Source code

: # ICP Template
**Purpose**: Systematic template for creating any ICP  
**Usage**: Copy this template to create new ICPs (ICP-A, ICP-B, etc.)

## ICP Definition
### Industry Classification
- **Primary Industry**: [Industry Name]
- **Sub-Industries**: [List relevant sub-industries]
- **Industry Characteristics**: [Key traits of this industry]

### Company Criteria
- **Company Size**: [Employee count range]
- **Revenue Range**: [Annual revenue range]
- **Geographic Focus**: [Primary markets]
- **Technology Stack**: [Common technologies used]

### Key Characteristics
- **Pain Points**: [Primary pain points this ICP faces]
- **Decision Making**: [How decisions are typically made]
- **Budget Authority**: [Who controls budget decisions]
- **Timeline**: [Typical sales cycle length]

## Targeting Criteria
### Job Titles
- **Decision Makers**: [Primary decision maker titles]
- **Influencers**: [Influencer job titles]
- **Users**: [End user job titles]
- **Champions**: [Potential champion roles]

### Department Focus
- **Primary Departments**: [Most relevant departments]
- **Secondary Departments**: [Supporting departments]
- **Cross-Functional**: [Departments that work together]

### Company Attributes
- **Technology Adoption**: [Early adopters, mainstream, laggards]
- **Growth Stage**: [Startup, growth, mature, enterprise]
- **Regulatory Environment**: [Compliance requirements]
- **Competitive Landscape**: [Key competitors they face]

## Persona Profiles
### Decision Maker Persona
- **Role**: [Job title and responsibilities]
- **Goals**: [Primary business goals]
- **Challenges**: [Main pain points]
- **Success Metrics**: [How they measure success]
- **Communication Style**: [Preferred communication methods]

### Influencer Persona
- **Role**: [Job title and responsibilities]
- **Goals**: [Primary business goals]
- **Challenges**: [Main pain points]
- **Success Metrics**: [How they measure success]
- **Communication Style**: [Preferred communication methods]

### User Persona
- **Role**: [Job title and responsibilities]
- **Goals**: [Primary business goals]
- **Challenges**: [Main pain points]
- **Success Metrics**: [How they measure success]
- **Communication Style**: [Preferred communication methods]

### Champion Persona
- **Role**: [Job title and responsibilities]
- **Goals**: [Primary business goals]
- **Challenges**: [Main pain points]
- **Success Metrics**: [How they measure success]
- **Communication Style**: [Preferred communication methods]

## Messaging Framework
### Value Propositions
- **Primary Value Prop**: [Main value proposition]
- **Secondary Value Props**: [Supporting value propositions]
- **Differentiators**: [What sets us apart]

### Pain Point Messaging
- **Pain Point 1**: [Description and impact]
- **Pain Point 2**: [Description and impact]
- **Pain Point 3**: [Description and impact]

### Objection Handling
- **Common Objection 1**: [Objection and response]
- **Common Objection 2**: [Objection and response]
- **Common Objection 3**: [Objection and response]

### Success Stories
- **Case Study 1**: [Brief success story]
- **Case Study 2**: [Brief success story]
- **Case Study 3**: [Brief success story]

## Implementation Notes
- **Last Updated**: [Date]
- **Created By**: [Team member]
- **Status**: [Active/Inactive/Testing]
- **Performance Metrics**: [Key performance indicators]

____________________

WHAT TO PRODUCE:
Lines containing the string "Value" in the listing: say how many there are, giving only the number.

RESPONSE TO THE TASK:
3